Apoio de empresas e da mídia hegemônica

O golpe militar só aconteceu e se manteve por 21 anos, porque teve o apoio de grandes empresas e da mídia hegemônica. Mais de 50 empresas financiaram e apoiaram a ditadura empresarial-militar no país. Entre elas, grandes marcas, como Souza Cruz, Ultra, Mercedes-Benz, Volkswagen, Itaú, Usiminas, Eternit, Odebrecht, Banespa, Petrobrás etc.

Ana Maria explicou que além de financiar o golpe militar, as empresas, em muitos casos, monitoravam funcionários, repassando informações e fazendo denúncias ao Departamento de Ordem Política e Social (Dops). “As empresas, inclusive as que atuam na grande mídia, tiveram grande contribuição durante a ditadura do no país, não apenas estrutural, mas no sentido de perseguir, denunciar e prender os trabalhadores que se manifestavam contra a ditadura, inclusive colocando policiais dentro das fábricas. Elas bancaram a repressão”, disse a coordenadora da Comissão da Verdade do Sindicato.  

Por parte da chamada “grande mídia”, os editoriais dos jornais burgueses clamaram pelo golpe e apoiaram a instalação da ditadura militar e a sua violência contra aqueles que contestavam a ditadura. O jornal O Globo - ao lado de grandes jornais, como O Estado de S.Paulo, Folha de S. Paulo, Jornal do Brasil e o Correio da Manhã -, foi um dos que apoiou a intervenção militar no país. Em seu editorial no dia 1º de abril de 1964, O Globo publicou: “Graças à decisão e ao heroísmo das Forças Armadas, que obedientes a seus chefes demonstraram a falta de visão dos que tentavam destruir a hierarquia e a disciplina, o Brasil livrou-se do Governo irresponsável, que insistia em arrastá-lo para rumos contrários à sua vocação e tradições”, dizia um trecho do editorial.

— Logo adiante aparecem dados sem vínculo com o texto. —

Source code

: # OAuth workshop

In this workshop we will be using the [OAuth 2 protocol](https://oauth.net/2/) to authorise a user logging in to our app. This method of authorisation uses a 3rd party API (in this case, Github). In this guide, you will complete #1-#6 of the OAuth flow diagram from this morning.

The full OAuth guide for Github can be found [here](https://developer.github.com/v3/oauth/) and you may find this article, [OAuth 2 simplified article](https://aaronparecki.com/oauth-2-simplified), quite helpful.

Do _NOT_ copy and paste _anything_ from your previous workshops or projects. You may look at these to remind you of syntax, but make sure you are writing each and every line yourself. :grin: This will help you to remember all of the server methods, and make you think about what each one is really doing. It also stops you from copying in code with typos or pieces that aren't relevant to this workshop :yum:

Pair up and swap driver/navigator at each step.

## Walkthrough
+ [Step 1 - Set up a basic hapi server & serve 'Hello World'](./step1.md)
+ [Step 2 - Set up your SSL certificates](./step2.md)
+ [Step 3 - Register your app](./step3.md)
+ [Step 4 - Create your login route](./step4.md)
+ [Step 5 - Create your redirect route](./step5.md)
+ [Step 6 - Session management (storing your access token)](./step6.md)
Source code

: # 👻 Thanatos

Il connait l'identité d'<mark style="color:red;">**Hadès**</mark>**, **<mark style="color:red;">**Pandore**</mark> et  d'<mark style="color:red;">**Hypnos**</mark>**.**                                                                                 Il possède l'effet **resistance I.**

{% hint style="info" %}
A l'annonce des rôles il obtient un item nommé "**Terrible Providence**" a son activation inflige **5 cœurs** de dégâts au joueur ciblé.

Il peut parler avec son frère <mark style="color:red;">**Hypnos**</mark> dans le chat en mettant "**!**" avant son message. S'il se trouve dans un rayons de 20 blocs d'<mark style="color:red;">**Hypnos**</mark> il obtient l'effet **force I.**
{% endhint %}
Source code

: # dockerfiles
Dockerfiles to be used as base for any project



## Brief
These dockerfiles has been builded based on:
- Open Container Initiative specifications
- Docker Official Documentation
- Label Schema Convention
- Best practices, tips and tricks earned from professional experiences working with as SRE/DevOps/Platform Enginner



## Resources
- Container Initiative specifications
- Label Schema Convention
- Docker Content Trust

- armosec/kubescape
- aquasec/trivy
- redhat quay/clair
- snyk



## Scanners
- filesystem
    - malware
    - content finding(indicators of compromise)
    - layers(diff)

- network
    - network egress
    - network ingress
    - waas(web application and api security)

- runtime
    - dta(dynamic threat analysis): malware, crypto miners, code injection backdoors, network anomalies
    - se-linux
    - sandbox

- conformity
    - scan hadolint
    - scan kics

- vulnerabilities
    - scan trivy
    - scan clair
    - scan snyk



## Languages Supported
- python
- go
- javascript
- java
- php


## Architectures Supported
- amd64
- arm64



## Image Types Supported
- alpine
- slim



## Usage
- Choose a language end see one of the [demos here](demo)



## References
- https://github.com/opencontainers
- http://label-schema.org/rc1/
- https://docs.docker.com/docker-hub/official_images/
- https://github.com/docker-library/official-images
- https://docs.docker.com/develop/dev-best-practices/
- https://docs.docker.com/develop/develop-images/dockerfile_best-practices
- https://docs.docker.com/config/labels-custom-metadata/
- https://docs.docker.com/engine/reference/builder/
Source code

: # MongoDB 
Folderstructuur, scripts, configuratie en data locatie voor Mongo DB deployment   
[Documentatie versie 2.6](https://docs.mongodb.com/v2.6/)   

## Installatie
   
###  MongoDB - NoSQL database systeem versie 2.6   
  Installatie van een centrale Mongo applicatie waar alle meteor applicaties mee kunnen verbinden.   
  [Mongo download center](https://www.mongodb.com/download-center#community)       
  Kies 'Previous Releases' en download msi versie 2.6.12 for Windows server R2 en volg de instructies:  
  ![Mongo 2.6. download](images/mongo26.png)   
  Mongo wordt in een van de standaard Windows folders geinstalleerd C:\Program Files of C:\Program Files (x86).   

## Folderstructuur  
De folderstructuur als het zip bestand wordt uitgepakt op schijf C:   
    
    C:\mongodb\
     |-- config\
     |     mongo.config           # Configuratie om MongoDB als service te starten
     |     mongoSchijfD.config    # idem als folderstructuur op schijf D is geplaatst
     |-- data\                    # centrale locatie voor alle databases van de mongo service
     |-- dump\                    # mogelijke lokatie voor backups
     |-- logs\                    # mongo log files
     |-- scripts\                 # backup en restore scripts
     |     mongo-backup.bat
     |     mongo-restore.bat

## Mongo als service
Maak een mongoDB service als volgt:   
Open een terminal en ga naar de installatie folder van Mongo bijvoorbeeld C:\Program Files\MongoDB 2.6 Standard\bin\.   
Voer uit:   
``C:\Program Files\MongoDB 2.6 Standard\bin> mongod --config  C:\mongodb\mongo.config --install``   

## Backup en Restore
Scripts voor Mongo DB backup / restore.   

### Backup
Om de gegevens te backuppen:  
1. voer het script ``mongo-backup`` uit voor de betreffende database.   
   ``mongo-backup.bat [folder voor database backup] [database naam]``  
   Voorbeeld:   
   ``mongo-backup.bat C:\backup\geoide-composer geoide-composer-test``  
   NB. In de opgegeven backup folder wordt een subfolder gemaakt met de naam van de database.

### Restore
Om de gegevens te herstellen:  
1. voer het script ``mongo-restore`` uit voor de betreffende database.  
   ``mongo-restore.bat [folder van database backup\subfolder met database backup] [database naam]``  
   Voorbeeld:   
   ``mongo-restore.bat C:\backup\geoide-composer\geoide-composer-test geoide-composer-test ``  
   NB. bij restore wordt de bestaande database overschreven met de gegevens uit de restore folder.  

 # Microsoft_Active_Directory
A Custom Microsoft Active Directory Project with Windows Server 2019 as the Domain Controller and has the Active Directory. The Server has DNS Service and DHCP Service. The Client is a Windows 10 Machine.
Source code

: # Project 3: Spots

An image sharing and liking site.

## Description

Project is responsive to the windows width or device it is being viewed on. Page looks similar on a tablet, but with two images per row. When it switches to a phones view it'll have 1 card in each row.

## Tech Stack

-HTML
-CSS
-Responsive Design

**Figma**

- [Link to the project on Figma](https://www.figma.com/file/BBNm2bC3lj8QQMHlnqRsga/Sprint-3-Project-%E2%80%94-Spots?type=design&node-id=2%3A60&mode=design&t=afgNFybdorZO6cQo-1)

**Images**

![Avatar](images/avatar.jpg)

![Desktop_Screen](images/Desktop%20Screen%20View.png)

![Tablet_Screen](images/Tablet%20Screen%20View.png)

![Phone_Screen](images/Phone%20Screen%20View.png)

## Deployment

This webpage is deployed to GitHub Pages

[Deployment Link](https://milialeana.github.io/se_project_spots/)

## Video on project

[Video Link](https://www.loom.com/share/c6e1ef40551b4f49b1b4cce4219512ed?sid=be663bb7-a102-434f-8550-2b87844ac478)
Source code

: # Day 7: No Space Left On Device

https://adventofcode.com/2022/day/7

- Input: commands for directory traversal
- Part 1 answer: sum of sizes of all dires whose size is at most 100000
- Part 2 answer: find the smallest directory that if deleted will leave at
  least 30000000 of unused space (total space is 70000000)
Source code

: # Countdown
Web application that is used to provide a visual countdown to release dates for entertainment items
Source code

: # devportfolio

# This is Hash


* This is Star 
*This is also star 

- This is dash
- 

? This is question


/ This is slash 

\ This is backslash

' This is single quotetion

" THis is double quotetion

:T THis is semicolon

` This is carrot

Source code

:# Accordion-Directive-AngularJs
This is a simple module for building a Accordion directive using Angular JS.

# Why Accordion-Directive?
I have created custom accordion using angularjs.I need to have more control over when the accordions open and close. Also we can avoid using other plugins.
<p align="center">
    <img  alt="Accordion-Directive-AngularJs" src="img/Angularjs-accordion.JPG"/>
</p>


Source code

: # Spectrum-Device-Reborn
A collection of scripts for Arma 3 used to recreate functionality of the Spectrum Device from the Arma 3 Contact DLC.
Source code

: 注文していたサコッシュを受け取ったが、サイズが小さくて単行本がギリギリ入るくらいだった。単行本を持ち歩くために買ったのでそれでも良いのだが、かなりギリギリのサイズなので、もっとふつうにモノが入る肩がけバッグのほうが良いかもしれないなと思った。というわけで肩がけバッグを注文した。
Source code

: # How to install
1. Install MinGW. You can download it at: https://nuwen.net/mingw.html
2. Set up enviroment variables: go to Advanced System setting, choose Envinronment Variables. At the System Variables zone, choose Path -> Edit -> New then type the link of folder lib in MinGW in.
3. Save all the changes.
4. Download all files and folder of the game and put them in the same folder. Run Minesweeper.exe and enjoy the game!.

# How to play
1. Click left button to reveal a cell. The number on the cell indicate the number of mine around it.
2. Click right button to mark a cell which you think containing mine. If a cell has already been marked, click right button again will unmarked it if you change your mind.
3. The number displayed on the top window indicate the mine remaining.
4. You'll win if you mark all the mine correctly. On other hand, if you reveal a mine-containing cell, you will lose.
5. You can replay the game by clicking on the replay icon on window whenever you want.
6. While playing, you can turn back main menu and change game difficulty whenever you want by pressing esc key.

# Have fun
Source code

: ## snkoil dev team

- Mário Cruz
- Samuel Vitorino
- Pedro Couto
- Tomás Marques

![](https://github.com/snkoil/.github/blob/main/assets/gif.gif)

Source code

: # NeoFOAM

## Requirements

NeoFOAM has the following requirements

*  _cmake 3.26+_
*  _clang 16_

Terrorismo de Estado e crimes de lesa humanidade

No final de 2014, a Comissão Nacional da Verdade (CNV) entregou à ex-presidente da República, Dilma Rousseff, o relatório final sobre crimes e violações de direitos humanos que ocorreram no período entre 1946 a 1988, principalmente os ocorridos na ditadura civil-militar (1964-1985). O documento, dividido em três volumes, tem mais de 3,3 mil páginas, e conta com 1.120 depoimentos, investigações em milhares de documentos no Arquivo Nacional e em arquivos estaduais. Foram constatadas 434 vítimas, entre mortos e desaparecidos, além dos inúmeros outros crimes documentados.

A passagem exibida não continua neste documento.